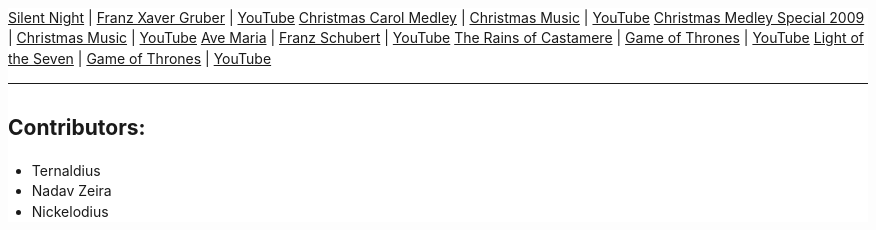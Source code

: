 [Silent Night](http://www.mediafire.com/view/cyyr6m1kw4ob8mx/Silent_Night.pdf) | [Franz Xaver Gruber](http://en.wikipedia.org/wiki/Franz_Xaver_Gruber) | [YouTube](https://www.youtube.com/watch?v=mOhuiezfxT4)
[Christmas Carol Medley](http://www.mediafire.com/view/z9jaict1lcz9f2u/Christmas_Carol_Medley.pdf) | [Christmas Music](http://en.wikipedia.org/wiki/Christmas_music) | [YouTube](https://www.youtube.com/watch?v=pY7xGIGEch4)
[Christmas Medley Special 2009](http://www.mediafire.com/view/91mgaoznqj3l5jc/Christmas_Medley_Special.pdf) | [Christmas Music](http://en.wikipedia.org/wiki/Christmas_music) | [YouTube](https://www.youtube.com/watch?v=GGBzsRFoCgA)
[Ave Maria](http://www.mediafire.com/view/c66b0gg9oznjr7a/Ave_Maria.pdf) | [Franz Schubert](http://en.wikipedia.org/wiki/Franz_Schubert) | [YouTube](https://www.youtube.com/watch?v=3yD3VDPvCj0)
[The Rains of Castamere](http://www.mediafire.com/file/lxi9to751pv264r/Game_of_Thrones_-_The_Rains_of_Castamere_%28Kyle_Landry%27s_Arr.%29.pdf) | [Game of Thrones](https://en.wikipedia.org/wiki/Game_of_Thrones) | [YouTube](https://www.youtube.com/watch?v=uoVp_P0FCCw)
[Light of the Seven](http://www.mediafire.com/file/3okbmjsu842y8fi/Game_of_thrones_-_Light_of_the_Seven_%28Kyle_Landry%27s_Arr.%29.pdf) | [Game of Thrones](https://en.wikipedia.org/wiki/Game_of_Thrones) | [YouTube](https://youtu.be/eOzTGVxvYdM)

---

## Contributors:

* Ternaldius
* Nadav Zeira
* Nickelodius
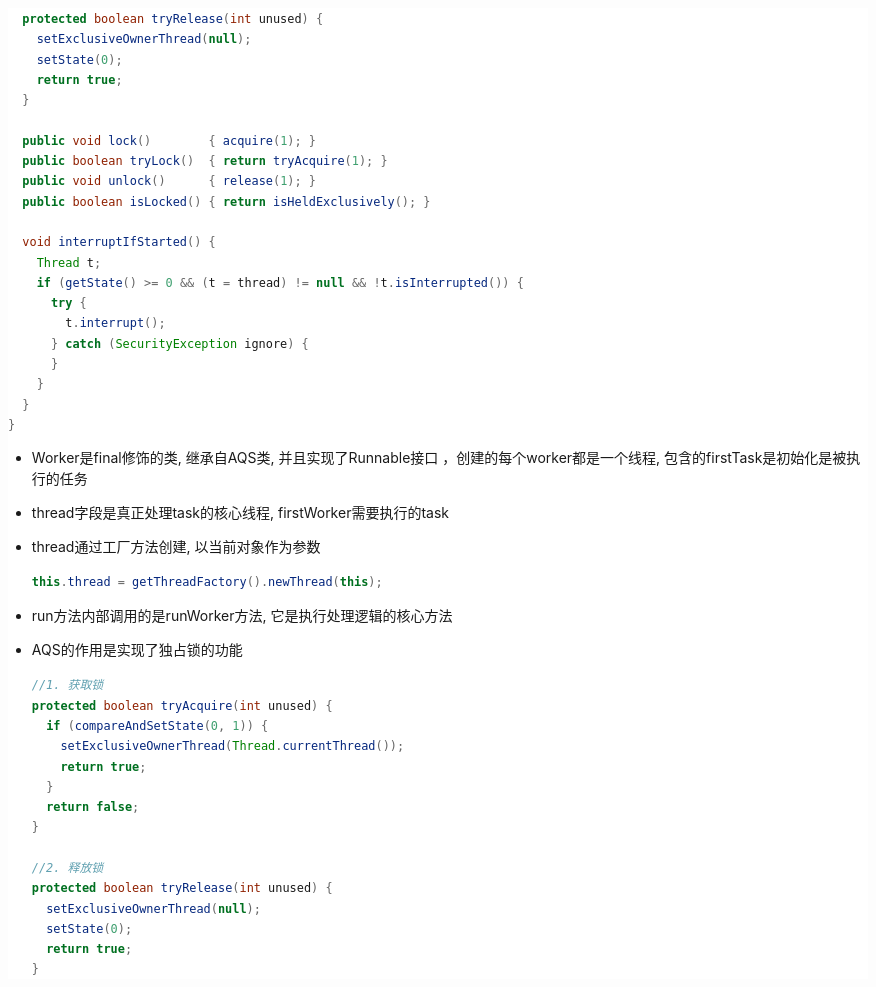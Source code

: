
 ```java
  protected boolean tryRelease(int unused) {
    setExclusiveOwnerThread(null);
    setState(0);
    return true;
  }

  public void lock()        { acquire(1); }
  public boolean tryLock()  { return tryAcquire(1); }
  public void unlock()      { release(1); }
  public boolean isLocked() { return isHeldExclusively(); }

  void interruptIfStarted() {
    Thread t;
    if (getState() >= 0 && (t = thread) != null && !t.isInterrupted()) {
      try {
        t.interrupt();
      } catch (SecurityException ignore) {
      }
    }
  }
}
```

- Worker是final修饰的类, 继承自AQS类, 并且实现了Runnable接口 ，创建的每个worker都是一个线程, 包含的firstTask是初始化是被执行的任务

- thread字段是真正处理task的核心线程, firstWorker需要执行的task

- thread通过工厂方法创建, 以当前对象作为参数

  ```java
  this.thread = getThreadFactory().newThread(this);
  ```

- run方法内部调用的是runWorker方法, 它是执行处理逻辑的核心方法

- AQS的作用是实现了独占锁的功能

  ```java
  //1. 获取锁
  protected boolean tryAcquire(int unused) {
    if (compareAndSetState(0, 1)) {
      setExclusiveOwnerThread(Thread.currentThread());
      return true;
    }
    return false;
  }
  
  //2. 释放锁
  protected boolean tryRelease(int unused) {
    setExclusiveOwnerThread(null);
    setState(0);
    return true;
  }
  
  ```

§ §

Restate it all word for word: every record, no pictures.

■ **Reply**:
Source code

: [Silent Night](http://www.mediafire.com/view/cyyr6m1kw4ob8mx/Silent_Night.pdf) | [Franz Xaver Gruber](http://en.wikipedia.org/wiki/Franz_Xaver_Gruber) | [YouTube](https://www.youtube.com/watch?v=mOhuiezfxT4)
[Christmas Carol Medley](http://www.mediafire.com/view/z9jaict1lcz9f2u/Christmas_Carol_Medley.pdf) | [Christmas Music](http://en.wikipedia.org/wiki/Christmas_music) | [YouTube](https://www.youtube.com/watch?v=pY7xGIGEch4)
[Christmas Medley Special 2009](http://www.mediafire.com/view/91mgaoznqj3l5jc/Christmas_Medley_Special.pdf) | [Christmas Music](http://en.wikipedia.org/wiki/Christmas_music) | [YouTube](https://www.youtube.com/watch?v=GGBzsRFoCgA)
[Ave Maria](http://www.mediafire.com/view/c66b0gg9oznjr7a/Ave_Maria.pdf) | [Franz Schubert](http://en.wikipedia.org/wiki/Franz_Schubert) | [YouTube](https://www.youtube.com/watch?v=3yD3VDPvCj0)
[The Rains of Castamere](http://www.mediafire.com/file/lxi9to751pv264r/Game_of_Thrones_-_The_Rains_of_Castamere_%28Kyle_Landry%27s_Arr.%29.pdf) | [Game of Thrones](https://en.wikipedia.org/wiki/Game_of_Thrones) | [YouTube](https://www.youtube.com/watch?v=uoVp_P0FCCw)
[Light of the Seven](http://www.mediafire.com/file/3okbmjsu842y8fi/Game_of_thrones_-_Light_of_the_Seven_%28Kyle_Landry%27s_Arr.%29.pdf) | [Game of Thrones](https://en.wikipedia.org/wiki/Game_of_Thrones) | [YouTube](https://youtu.be/eOzTGVxvYdM)

---

## Contributors:

* Ternaldius
* Nadav Zeira
* Nickelodius
Source code

:
 ```java
  protected boolean tryRelease(int unused) {
    setExclusiveOwnerThread(null);
    setState(0);
    return true;
  }

  public void lock()        { acquire(1); }
  public boolean tryLock()  { return tryAcquire(1); }
  public void unlock()      { release(1); }
  public boolean isLocked() { return isHeldExclusively(); }

  void interruptIfStarted() {
    Thread t;
    if (getState() >= 0 && (t = thread) != null && !t.isInterrupted()) {
      try {
        t.interrupt();
      } catch (SecurityException ignore) {
      }
    }
  }
}
```

- Worker是final修饰的类, 继承自AQS类, 并且实现了Runnable接口 ，创建的每个worker都是一个线程, 包含的firstTask是初始化是被执行的任务

- thread字段是真正处理task的核心线程, firstWorker需要执行的task

- thread通过工厂方法创建, 以当前对象作为参数

  ```java
  this.thread = getThreadFactory().newThread(this);
  ```

- run方法内部调用的是runWorker方法, 它是执行处理逻辑的核心方法

- AQS的作用是实现了独占锁的功能

  ```java
  //1. 获取锁
  protected boolean tryAcquire(int unused) {
    if (compareAndSetState(0, 1)) {
      setExclusiveOwnerThread(Thread.currentThread());
      return true;
    }
    return false;
  }
  
  //2. 释放锁
  protected boolean tryRelease(int unused) {
    setExclusiveOwnerThread(null);
    setState(0);
    return true;
  }
  
  ```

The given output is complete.